Tanganku beringsut membenarkan selimut ayahku. Aku menghela napas kelelahan. Perutku terus berbunyi, aku belum makan siang sama sekali.

Layar handphoneku menyala, sepertinya ada pesan masuk. Rupanya dari Ivory. Pesan itu berisikan:

"Lukanya tidak serius bukan? Kalau begitu kau saja yang merawatnya"

Aku melempar handphone-ku ke sofa. Aku kesal sekali. Kenapa mereka semua begini?
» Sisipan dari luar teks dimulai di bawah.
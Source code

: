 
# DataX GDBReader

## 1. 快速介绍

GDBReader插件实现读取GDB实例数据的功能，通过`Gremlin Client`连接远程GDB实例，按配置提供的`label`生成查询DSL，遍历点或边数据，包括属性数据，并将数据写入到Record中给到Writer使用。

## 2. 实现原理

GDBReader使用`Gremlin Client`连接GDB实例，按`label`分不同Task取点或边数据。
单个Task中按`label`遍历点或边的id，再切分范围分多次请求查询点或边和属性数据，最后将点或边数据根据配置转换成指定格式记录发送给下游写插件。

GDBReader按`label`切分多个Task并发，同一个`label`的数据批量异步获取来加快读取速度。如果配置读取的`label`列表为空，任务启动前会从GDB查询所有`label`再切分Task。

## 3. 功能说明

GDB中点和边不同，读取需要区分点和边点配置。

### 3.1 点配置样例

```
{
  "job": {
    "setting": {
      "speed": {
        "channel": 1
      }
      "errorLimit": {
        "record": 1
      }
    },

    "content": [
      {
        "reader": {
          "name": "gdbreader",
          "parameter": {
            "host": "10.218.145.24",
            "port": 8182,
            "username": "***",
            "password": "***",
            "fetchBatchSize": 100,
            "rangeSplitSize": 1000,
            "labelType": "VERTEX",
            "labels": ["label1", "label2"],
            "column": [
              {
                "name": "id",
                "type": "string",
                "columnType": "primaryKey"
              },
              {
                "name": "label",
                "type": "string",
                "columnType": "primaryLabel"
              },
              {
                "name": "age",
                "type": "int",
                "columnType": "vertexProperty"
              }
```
Ibu, Ivory, Kak Gino juga -meskipun dia memberi uang, tapi dia sama sekali tidak menanyakan keadaan ayah- . Apa mereka sudah tidak peduli dengan keluarga mereka sendiri? Ah.. benar juga.. daripada keluarga, situasi ini lebih mirip orang asing yang tinggal dalam satu atap.

Aku menatap wajah ayahku yang mulai keriput. Ayah terlihat.. sangat lelah. Aku tidak tega melihatnya.

Jam dinding menunjukkan pukul 5 sore, aku harus segera pulang untuk mengambil pakaian ayah. Satu atau dua hari ke depan aku akan di sini menemaninya.

Aku berjalan keluar gedung rumah sakit, telingaku menangkap suara gemericik air. Tunggu.. Apa di luar sana hujan?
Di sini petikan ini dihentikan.